Hace poco se compró un theremín. Llegó al ensayo – tarde y oliendo a alcohol, como siempre, y emocionado como un crío –, enchufó su theremín y se puso a hacer bonituras con él, “ya veréis que sonido tan guapo, chicos”. Yo, entre el asombro y la envida, me preguntaba qué tipo de oído privilegiado había que tener para tocar semejante instrumento. 

El Antoñito lo mismo te hablaba de Turner pintando paisajes en su lúgubre estudio (“¡Sal a tomar el aire, Turner, hijo!” decía entre risas y licor cafés para ilustrar la anécdota) que te llamaba demagoga en una conversación sobre teoría del solfeo. Que ya hay que ser crack para elevar la teoría del solfeo a tema cuya discusión dé cancha suficiente para tildar a alguien de demagoga. Pero él lo hacía. 

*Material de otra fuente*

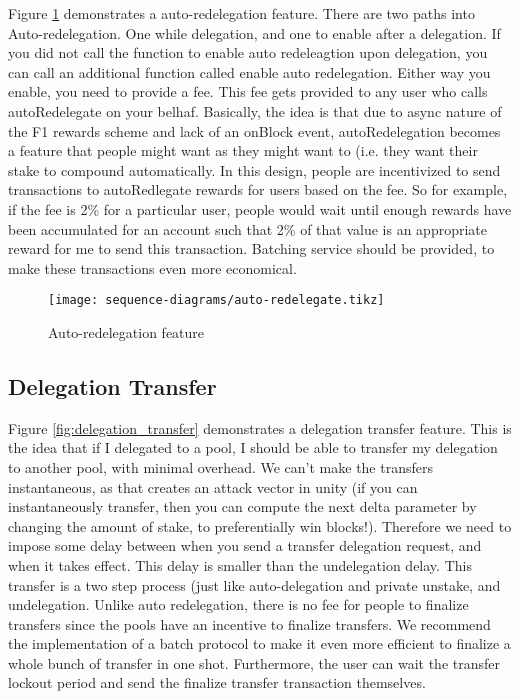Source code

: Figure \ref{fig:redelegation} demonstrates a auto-redelegation feature. There are two paths into Auto-redelegation. One while delegation, and one to enable after a delegation. If you did not call the function to enable auto redeleagtion upon delegation, you can call an additional function called enable auto redelegation. Either way you enable, you need to provide a fee. This fee gets provided to any user who calls autoRedelegate on your belhaf. Basically, the idea is that due to async nature of the F1 rewards scheme and lack of an onBlock event, autoRedelegation becomes a feature that people might want as they might want to  (i.e. they want their stake to compound automatically. In this design, people are incentivized to send transactions to autoRedlegate rewards for users based on the fee. So for example, if the fee is 2\% for a particular user, people would wait until enough rewards have been accumulated for an account such that 2\% of that value is an appropriate reward for me to send this transaction. Batching service should be provided, to make these transactions even more economical. 

\begin{figure}[ht]
\centering
\texttt{[image: sequence-diagrams/auto-redelegate.tikz]}
\caption{Auto-redelegation feature}
\label{fig:redelegation}
\end{figure}
\clearpage

\subsection{Delegation Transfer}

Figure \ref{fig:delegation_transfer} demonstrates a delegation transfer feature. This is the idea that if I delegated to a pool, I should be able to transfer my delegation to another pool, with minimal overhead. We can't make the transfers instantaneous, as that creates an attack vector in unity (if you can instantaneously transfer, then you can compute the next delta parameter by changing the amount of stake, to preferentially win blocks!). Therefore we need to impose some delay between when you send a transfer delegation request, and when it takes effect. This delay is smaller than the undelegation delay. This transfer is a two step process (just like auto-delegation and private unstake, and undelegation. Unlike auto redelegation, there is no fee for people to finalize transfers since the pools have an incentive to finalize transfers. We recommend the implementation of a batch protocol to make it even more efficient to finalize a whole bunch of transfer in one shot. Furthermore, the user can wait the transfer lockout period and send the finalize transfer transaction themselves.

Al Antoñito le llegaban citaciones equivocadas para entrar en prisión, conocía a ex seminaristas que ahora tocaban la batería en grupos heavy metal, viajaba en maleteros de coches de amigos, se bañaba usando el saxofón como snorkel…
Para algunas canciones yo cogía su teclado y le dejaba mi bajo. Cuando lo veía tocar, absorto y disfrutón, pensaba que, si algún día, por fin, dábamos un concierto, a las nenas les iba a encantar el Antoñito: ese pelo rubio y medio largo que de cerca era ligeramente guarrete, encima de un escenario parecerían las greñas de Kurt Cobain, esa ropa de persona a la que le importa un cojón su ropa, parecería un look excéntrico de estrella del rock, esa querencia por la botella, tan suya, formaría parte de los excesos del artista. 

Y resulta que ahora el Antoñito ya no está. Y eso apesta porque, la verdad, anda que no conozco, en esta ciudad, gente cerrada, aburrida, predecible y estúpida que se podía morir en vez de él. Pero no, le ha tocado al Antoñito. No entiendo muy bien por qué. Y me parece una mierda enorme.